## Assignment:
Retype the material below exactly, from its first line through the line with "ability to concentrate."; the pictures stay out.

*** Source material Section Begins ***

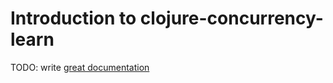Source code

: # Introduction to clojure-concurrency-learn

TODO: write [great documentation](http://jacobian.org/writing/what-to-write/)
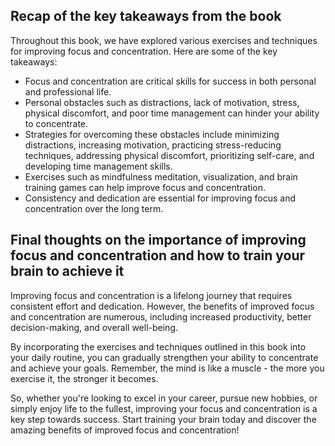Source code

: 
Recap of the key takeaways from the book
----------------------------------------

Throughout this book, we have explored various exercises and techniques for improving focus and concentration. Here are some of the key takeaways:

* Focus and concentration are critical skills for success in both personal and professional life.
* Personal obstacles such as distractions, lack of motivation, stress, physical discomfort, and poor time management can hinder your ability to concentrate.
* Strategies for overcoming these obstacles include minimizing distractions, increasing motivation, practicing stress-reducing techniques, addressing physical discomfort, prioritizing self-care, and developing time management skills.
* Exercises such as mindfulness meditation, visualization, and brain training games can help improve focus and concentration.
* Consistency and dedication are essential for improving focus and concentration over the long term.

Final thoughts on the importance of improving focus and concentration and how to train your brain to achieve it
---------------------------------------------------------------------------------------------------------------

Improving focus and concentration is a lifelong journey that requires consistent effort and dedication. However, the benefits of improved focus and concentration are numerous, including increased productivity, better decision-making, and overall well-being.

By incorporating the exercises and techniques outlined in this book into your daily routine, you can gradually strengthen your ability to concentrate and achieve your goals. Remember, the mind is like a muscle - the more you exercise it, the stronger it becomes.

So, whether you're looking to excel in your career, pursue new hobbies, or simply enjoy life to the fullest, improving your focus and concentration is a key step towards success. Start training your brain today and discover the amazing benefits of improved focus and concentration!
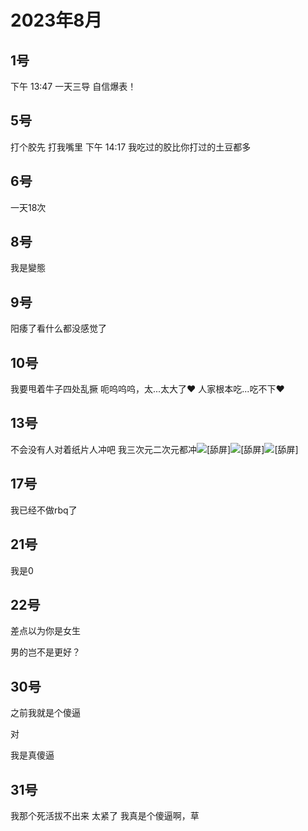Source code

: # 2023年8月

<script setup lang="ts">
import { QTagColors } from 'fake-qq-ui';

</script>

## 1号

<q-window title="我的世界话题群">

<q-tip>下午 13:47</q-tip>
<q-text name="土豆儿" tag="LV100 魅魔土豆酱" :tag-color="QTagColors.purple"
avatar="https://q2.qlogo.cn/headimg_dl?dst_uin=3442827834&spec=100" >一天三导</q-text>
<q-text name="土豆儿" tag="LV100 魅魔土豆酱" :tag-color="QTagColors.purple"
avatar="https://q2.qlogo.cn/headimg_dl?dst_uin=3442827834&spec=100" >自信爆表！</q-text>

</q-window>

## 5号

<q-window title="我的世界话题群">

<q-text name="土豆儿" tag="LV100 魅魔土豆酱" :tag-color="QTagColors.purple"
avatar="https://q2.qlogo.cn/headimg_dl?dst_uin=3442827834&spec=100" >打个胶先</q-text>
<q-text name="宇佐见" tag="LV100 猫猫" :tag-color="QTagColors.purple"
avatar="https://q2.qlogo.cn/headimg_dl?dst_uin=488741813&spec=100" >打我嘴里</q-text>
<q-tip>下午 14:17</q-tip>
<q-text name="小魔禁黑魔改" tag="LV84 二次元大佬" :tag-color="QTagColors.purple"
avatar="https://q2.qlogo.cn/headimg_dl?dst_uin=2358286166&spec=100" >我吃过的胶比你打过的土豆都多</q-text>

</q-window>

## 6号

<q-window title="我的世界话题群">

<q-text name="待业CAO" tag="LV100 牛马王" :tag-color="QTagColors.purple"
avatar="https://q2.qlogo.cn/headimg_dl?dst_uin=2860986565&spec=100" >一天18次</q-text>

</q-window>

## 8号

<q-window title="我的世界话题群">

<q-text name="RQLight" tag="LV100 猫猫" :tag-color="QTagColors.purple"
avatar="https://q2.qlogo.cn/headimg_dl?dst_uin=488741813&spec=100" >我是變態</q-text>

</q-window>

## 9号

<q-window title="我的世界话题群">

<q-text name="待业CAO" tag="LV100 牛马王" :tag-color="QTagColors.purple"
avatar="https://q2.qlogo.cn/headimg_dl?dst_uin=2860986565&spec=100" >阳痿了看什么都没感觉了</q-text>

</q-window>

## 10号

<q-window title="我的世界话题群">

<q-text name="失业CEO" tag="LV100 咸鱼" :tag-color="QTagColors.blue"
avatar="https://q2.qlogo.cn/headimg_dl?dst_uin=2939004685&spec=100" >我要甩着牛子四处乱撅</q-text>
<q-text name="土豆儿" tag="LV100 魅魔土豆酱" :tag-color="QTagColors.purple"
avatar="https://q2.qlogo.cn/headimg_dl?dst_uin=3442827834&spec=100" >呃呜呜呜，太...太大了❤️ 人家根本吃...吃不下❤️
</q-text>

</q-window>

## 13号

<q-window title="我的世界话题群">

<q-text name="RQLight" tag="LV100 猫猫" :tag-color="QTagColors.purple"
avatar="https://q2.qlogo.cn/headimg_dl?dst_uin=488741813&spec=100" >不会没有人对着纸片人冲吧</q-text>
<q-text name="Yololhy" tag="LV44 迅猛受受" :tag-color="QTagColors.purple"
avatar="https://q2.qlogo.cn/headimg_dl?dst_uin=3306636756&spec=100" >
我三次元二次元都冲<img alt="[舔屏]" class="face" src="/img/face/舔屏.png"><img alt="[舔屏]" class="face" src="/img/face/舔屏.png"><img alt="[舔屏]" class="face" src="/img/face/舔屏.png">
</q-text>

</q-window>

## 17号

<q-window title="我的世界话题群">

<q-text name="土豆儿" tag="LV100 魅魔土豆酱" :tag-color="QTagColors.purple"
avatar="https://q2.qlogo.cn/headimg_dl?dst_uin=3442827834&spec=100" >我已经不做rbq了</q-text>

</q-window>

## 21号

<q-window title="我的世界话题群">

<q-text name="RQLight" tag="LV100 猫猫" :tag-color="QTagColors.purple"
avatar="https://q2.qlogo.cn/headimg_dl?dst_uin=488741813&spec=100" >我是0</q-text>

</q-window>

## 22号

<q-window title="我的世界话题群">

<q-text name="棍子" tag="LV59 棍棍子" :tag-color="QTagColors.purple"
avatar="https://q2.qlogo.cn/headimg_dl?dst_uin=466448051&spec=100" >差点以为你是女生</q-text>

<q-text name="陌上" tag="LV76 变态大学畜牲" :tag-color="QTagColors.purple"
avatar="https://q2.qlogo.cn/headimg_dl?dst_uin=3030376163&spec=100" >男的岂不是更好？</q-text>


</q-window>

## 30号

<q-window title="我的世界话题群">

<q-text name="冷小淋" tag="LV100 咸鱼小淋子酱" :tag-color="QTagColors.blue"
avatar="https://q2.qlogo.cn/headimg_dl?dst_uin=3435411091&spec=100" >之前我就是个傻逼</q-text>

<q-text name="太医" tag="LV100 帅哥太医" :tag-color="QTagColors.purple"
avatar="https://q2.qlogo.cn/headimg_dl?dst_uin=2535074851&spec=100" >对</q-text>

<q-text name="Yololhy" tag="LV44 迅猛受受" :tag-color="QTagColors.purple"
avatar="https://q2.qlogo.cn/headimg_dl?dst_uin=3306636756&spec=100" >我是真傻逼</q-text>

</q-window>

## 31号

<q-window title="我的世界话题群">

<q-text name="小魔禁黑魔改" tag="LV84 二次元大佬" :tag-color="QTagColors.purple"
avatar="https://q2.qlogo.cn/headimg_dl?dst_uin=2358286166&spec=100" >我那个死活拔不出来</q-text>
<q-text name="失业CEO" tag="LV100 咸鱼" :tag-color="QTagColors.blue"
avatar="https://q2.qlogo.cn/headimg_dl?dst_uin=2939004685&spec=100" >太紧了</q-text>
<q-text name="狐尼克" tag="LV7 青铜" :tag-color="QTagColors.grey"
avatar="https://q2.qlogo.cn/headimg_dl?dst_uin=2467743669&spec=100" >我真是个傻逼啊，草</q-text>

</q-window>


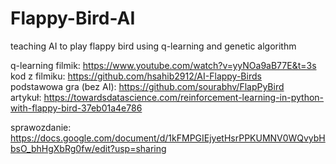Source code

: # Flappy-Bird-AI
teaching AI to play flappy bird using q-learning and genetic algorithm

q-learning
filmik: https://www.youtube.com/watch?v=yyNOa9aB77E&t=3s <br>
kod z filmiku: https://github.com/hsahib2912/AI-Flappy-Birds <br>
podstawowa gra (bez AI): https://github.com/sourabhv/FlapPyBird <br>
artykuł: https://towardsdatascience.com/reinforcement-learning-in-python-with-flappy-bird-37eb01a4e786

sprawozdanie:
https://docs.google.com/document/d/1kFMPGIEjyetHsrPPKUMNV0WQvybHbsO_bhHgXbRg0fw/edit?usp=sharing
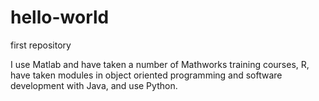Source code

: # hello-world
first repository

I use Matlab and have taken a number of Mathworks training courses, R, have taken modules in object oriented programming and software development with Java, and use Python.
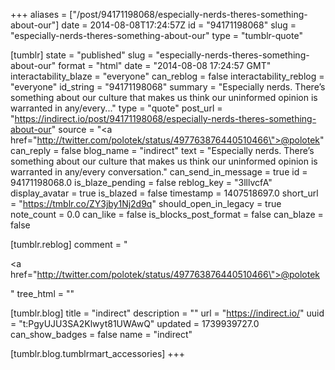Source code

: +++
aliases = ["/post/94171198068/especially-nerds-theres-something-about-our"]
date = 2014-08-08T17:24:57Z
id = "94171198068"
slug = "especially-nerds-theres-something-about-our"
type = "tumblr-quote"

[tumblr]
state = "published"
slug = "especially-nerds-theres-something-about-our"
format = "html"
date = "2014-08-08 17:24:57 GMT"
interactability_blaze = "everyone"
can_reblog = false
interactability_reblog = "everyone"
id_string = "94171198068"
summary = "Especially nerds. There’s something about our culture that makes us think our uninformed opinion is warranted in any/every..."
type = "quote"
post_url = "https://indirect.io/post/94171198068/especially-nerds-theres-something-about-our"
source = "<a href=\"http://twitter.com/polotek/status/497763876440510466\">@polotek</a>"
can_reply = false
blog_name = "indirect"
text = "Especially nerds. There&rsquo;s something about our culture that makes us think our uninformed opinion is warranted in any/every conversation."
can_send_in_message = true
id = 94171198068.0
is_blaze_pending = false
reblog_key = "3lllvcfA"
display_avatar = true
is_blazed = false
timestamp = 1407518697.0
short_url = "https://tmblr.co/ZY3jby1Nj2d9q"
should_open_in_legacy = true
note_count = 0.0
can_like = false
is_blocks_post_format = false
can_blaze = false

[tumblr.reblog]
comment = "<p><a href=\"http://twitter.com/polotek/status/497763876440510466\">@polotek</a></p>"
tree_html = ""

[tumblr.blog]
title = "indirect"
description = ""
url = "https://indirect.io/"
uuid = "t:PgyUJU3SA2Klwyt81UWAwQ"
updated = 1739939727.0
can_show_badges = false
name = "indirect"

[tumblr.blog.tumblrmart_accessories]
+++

*** Source material Section Ends ***

## Task result:
Source code

: # Introduction to clojure-concurrency-learn

TODO: write [great documentation](http://jacobian.org/writing/what-to-write/)
Source code

: 
Recap of the key takeaways from the book
----------------------------------------

Throughout this book, we have explored various exercises and techniques for improving focus and concentration. Here are some of the key takeaways:

* Focus and concentration are critical skills for success in both personal and professional life.
* Personal obstacles such as distractions, lack of motivation, stress, physical discomfort, and poor time management can hinder your ability to concentrate.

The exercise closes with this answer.